Лит. В. Письмо родных и двоюродных сестер Лермонтова, равно как некоторых знакомых ему девиц. Главный характер: они его считают поэтом и питают большую к нему привязанность. Беспрерывные просьбы воздерживаться от шалостей, быть осторожным доказывают, что ему не доверяли. Стихотворную способность Лермонтова выхваляют и просят его пересылать стихи свои в Москву. Из них особенно замечательны три письма:
№ 1. В письме сем от одной девицы из Москвы – ясно говорится, что переход Лермонтова в военную службу есть следствие неприятности, которую он имел в университете, причем обвиняется некто Алексей Столыпин.

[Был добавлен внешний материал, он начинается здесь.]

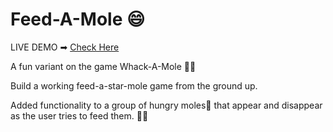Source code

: # Feed-A-Mole 😄

LIVE DEMO ➡  [Check Here](https://anjali1102.github.io/Feed-A-Mole.github.io/)

 A fun variant on the game Whack-A-Mole 🌟✨

Build a working feed-a-star-mole game from the ground up.

Added functionality to a group of hungry moles👀 that appear and disappear as the user tries to feed them.  🐛🐛



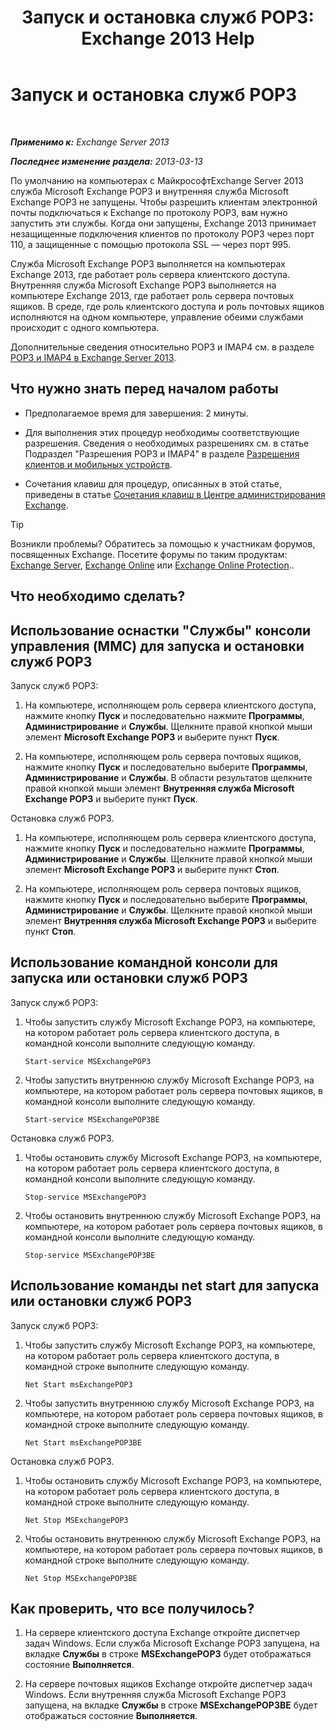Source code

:﻿---
title: 'Запуск и остановка служб POP3: Exchange 2013 Help'
TOCTitle: Запуск и остановка служб POP3
ms:assetid: 3d543921-d8c9-4d4b-99a1-82446b585ceb
ms:mtpsurl: https://technet.microsoft.com/ru-ru/library/Aa997475(v=EXCHG.150)
ms:contentKeyID: 50487859
ms.date: 04/30/2018
mtps_version: v=EXCHG.150
ms.translationtype: HT
---

# Запуск и остановка служб POP3

 

_**Применимо к:** Exchange Server 2013_

_**Последнее изменение раздела:** 2013-03-13_

По умолчанию на компьютерах с МайкрософтExchange Server 2013 служба Microsoft Exchange POP3 и внутренняя служба Microsoft Exchange POP3 не запущены. Чтобы разрешить клиентам электронной почты подключаться к Exchange по протоколу POP3, вам нужно запустить эти службы. Когда они запущены, Exchange 2013 принимает незащищенные подключения клиентов по протоколу POP3 через порт 110, а защищенные с помощью протокола SSL — через порт 995.

Служба Microsoft Exchange POP3 выполняется на компьютерах Exchange 2013, где работает роль сервера клиентского доступа. Внутренняя служба Microsoft Exchange POP3 выполняется на компьютере Exchange 2013, где работает роль сервера почтовых ящиков. В среде, где роль клиентского доступа и роль почтовых ящиков исполняются на одном компьютере, управление обеими службами происходит с одного компьютера.

Дополнительные сведения относительно POP3 и IMAP4 см. в разделе [POP3 и IMAP4 в Exchange Server 2013](pop3-and-imap4-in-exchange-server-2013-exchange-2013-help.md).

## Что нужно знать перед началом работы

  - Предполагаемое время для завершения: 2 минуты.

  - Для выполнения этих процедур необходимы соответствующие разрешения. Сведения о необходимых разрешениях см. в статье Подраздел "Разрешения POP3 и IMAP4" в разделе [Разрешения клиентов и мобильных устройств](clients-and-mobile-devices-permissions-exchange-2013-help.md).

  - Сочетания клавиш для процедур, описанных в этой статье, приведены в статье [Сочетания клавиш в Центре администрирования Exchange](keyboard-shortcuts-in-the-exchange-admin-center-exchange-online-protection-help.md).

> [!TIP]  
> Возникли проблемы? Обратитесь за помощью к участникам форумов, посвященных Exchange. Посетите форумы по таким продуктам: <a href="https://go.microsoft.com/fwlink/p/?linkid=60612">Exchange Server</a>, <a href="https://go.microsoft.com/fwlink/p/?linkid=267542">Exchange Online</a> или <a href="https://go.microsoft.com/fwlink/p/?linkid=285351">Exchange Online Protection</a>..


## Что необходимо сделать?

## Использование оснастки "Службы" консоли управления (MMC) для запуска и остановки служб POP3

Запуск служб POP3:

1.  На компьютере, исполняющем роль сервера клиентского доступа, нажмите кнопку **Пуск** и последовательно нажмите **Программы**, **Администрирование** и **Службы**. Щелкните правой кнопкой мыши элемент **Microsoft Exchange POP3** и выберите пункт **Пуск**.

2.  На компьютере, исполняющем роль сервера почтовых ящиков, нажмите кнопку **Пуск** и последовательно выберите **Программы**, **Администрирование** и **Службы**. В области результатов щелкните правой кнопкой мыши элемент **Внутренняя служба Microsoft Exchange POP3** и выберите пункт **Пуск**.

Остановка служб POP3.

1.  На компьютере, исполняющем роль сервера клиентского доступа, нажмите кнопку **Пуск** и последовательно нажмите **Программы**, **Администрирование** и **Службы**. Щелкните правой кнопкой мыши элемент **Microsoft Exchange POP3** и выберите пункт **Стоп**.

2.  На компьютере, исполняющем роль сервера почтовых ящиков, нажмите кнопку **Пуск** и последовательно выберите **Программы**, **Администрирование** и **Службы**. Щелкните правой кнопкой мыши элемент **Внутренняя служба Microsoft Exchange POP3** и выберите пункт **Стоп**.

## Использование командной консоли для запуска или остановки служб POP3

Запуск служб POP3:

1.  Чтобы запустить службу Microsoft Exchange POP3, на компьютере, на котором работает роль сервера клиентского доступа, в командной консоли выполните следующую команду.
    
        Start-service MSExchangePOP3

2.  Чтобы запустить внутреннюю службу Microsoft Exchange POP3, на компьютере, на котором работает роль сервера почтовых ящиков, в командной консоли выполните следующую команду.
    
        Start-service MSExchangePOP3BE

Остановка служб POP3.

1.  Чтобы остановить службу Microsoft Exchange POP3, на компьютере, на котором работает роль сервера клиентского доступа, в командной консоли выполните следующую команду.
    
        Stop-service MSExchangePOP3

2.  Чтобы остановить внутреннюю службу Microsoft Exchange POP3, на компьютере, на котором работает роль сервера почтовых ящиков, в командной консоли выполните следующую команду.
    
        Stop-service MSExchangePOP3BE

## Использование команды net start для запуска или остановки служб POP3

Запуск служб POP3:

1.  Чтобы запустить службу Microsoft Exchange POP3, на компьютере, на котором работает роль сервера клиентского доступа, в командной строке выполните следующую команду.
    
        Net Start msExchangePOP3

2.  Чтобы запустить внутреннюю службу Microsoft Exchange POP3, на компьютере, на котором работает роль сервера почтовых ящиков, в командной строке выполните следующую команду.
    
        Net Start msExchangePOP3BE

Остановка служб POP3.

1.  Чтобы остановить службу Microsoft Exchange POP3, на компьютере, на котором работает роль сервера клиентского доступа, в командной строке выполните следующую команду.
    
        Net Stop MSExchangePOP3

2.  Чтобы остановить внутреннюю службу Microsoft Exchange POP3, на компьютере, на котором работает роль сервера почтовых ящиков, в командной строке выполните следующую команду.
    
        Net Stop MSExchangePOP3BE

## Как проверить, что все получилось?

1.  На сервере клиентского доступа Exchange откройте диспетчер задач Windows. Если служба Microsoft Exchange POP3 запущена, на вкладке **Службы** в строке **MSExchangePOP3** будет отображаться состояние **Выполняется**.

2.  На сервере почтовых ящиков Exchange откройте диспетчер задач Windows. Если внутренняя служба Microsoft Exchange POP3 запущена, на вкладке **Службы** в строке **MSExchangePOP3BE** будет отображаться состояние **Выполняется**.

№ 2. От девицы Верещагиной к Лермонтову, – в нем упоминается о каком-то романе соч. сего последнего, но он, кажется, не состоялся, Лермонтов, по-видимому, уничтожил его прежде окончания.
№ 3. От девицы Верещагиной к Лермонтову – она рассказывает о приготовлениях в Москве к приезду Государя Императора.
Остальные кроме семейных обстоятельств ничего в себе не заключают.
Лит. С. Письма, писанные Лермонтову некоим Лопухиным. Главные черты: Лопухин студент и находится с Лермонтовым в дружеских отношениях.
Из них более других примечательны.
№ 1. В нем Лопухин говорит, что основываясь на живом характере Лермонтова, он не очень огорчен переходом его в военную службу; – на счет же стихотворного таланта говорит Лопухин – «тебе нечего беспокоиться, потому что кто что любит на то всегда найдет время», и в доказательство приводит Давыдова.
№ 2. Лопухин извещает Лермонтова, что его бранят в Москве за переход в военную службу. В остальных соприкосновенного ничего не заключается.
Лит. D. Письмо известного Раевского к Лермонтову, в котором первый поздравляет его с счастливым успехом написанной пьесы и приглашает его к Кирееву, который предполагал представить Лермонтова Г. Гедеонову.
Лит. Е. Письма Юрьева к Лермонтову из Новгорода в существе незначительны, – в одном, под № 1, Юрьев говорит о таланте Лермонтова и упоминает, что некоторые из его однополчан желают с Лермонтовым познакомиться.
Наконец два донесения от управителя, ничтожные стихи за подписью Лопухина и письмо за подписью Евреинова.
1. Письмо Андрея Муравьева, писанное в четверток, коим уведомляет, чтобы Лермонтов был покоен на счет его стихов, присовокупляя, что он говорил об них Мордвинову, который нашел их прекрасными, прибавив только, чтобы их не публиковать, причем приглашает его к себе утром или вечером.
2. Письмо его же Муравьева, без числа, коим благодарит Лермонтова за стихи, присовокупляя, что они до бесконечности нравились всем, кому он их показывал, приглашая его с тем вместе к себе.
3. План составленный Лермонтовым для драмы заимствованный из семейного быта сельских дворян, – написана ли по сему плану драма не известно.